Task objective
Since each line must match the original, copy out the records with no differences at all.

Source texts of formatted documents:
__________________________________________________
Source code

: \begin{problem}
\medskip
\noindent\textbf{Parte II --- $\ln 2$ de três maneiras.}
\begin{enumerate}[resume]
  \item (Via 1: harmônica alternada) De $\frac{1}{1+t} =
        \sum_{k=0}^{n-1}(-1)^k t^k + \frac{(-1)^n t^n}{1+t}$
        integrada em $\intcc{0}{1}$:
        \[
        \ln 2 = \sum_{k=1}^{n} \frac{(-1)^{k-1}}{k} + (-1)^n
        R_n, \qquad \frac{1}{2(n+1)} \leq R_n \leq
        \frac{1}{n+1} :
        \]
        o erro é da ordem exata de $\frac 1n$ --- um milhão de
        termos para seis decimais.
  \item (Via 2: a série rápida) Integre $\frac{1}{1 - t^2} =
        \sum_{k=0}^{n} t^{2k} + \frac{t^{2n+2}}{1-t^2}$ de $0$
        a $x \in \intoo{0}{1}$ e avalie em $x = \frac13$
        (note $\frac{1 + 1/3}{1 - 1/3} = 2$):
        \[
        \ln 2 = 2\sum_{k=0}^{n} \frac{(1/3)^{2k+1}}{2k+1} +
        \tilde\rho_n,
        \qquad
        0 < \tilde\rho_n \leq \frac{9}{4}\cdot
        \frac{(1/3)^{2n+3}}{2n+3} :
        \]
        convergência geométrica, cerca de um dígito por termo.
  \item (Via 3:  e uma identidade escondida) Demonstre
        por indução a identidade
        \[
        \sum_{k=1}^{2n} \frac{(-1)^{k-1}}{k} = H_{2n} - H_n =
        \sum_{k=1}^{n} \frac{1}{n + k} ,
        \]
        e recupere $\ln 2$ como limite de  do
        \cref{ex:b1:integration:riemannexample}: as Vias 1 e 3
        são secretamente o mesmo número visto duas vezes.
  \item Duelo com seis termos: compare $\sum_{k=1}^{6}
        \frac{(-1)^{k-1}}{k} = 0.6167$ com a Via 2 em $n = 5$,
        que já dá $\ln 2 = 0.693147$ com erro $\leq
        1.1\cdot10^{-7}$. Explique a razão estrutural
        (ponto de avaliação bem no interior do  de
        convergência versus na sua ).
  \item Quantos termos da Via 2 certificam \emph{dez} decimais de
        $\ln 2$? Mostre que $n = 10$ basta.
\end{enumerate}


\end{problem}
__________________________________________________
Completed task
Source code

: \begin{problem}
\medskip
\noindent\textbf{Parte II --- $\ln 2$ de três maneiras.}
\begin{enumerate}[resume]
  \item (Via 1: harmônica alternada) De $\frac{1}{1+t} =
        \sum_{k=0}^{n-1}(-1)^k t^k + \frac{(-1)^n t^n}{1+t}$
        integrada em $\intcc{0}{1}$:
        \[
        \ln 2 = \sum_{k=1}^{n} \frac{(-1)^{k-1}}{k} + (-1)^n
        R_n, \qquad \frac{1}{2(n+1)} \leq R_n \leq
        \frac{1}{n+1} :
        \]
        o erro é da ordem exata de $\frac 1n$ --- um milhão de
        termos para seis decimais.
  \item (Via 2: a série rápida) Integre $\frac{1}{1 - t^2} =
        \sum_{k=0}^{n} t^{2k} + \frac{t^{2n+2}}{1-t^2}$ de $0$
        a $x \in \intoo{0}{1}$ e avalie em $x = \frac13$
        (note $\frac{1 + 1/3}{1 - 1/3} = 2$):
        \[
        \ln 2 = 2\sum_{k=0}^{n} \frac{(1/3)^{2k+1}}{2k+1} +
        \tilde\rho_n,
        \qquad
        0 < \tilde\rho_n \leq \frac{9}{4}\cdot
        \frac{(1/3)^{2n+3}}{2n+3} :
        \]
        convergência geométrica, cerca de um dígito por termo.
  \item (Via 3:  e uma identidade escondida) Demonstre
        por indução a identidade
        \[
        \sum_{k=1}^{2n} \frac{(-1)^{k-1}}{k} = H_{2n} - H_n =
        \sum_{k=1}^{n} \frac{1}{n + k} ,
        \]
        e recupere $\ln 2$ como limite de  do
        \cref{ex:b1:integration:riemannexample}: as Vias 1 e 3
        são secretamente o mesmo número visto duas vezes.
  \item Duelo com seis termos: compare $\sum_{k=1}^{6}
        \frac{(-1)^{k-1}}{k} = 0.6167$ com a Via 2 em $n = 5$,
        que já dá $\ln 2 = 0.693147$ com erro $\leq
        1.1\cdot10^{-7}$. Explique a razão estrutural
        (ponto de avaliação bem no interior do  de
        convergência versus na sua ).
  \item Quantos termos da Via 2 certificam \emph{dez} decimais de
        $\ln 2$? Mostre que $n = 10$ basta.
\end{enumerate}


\end{problem}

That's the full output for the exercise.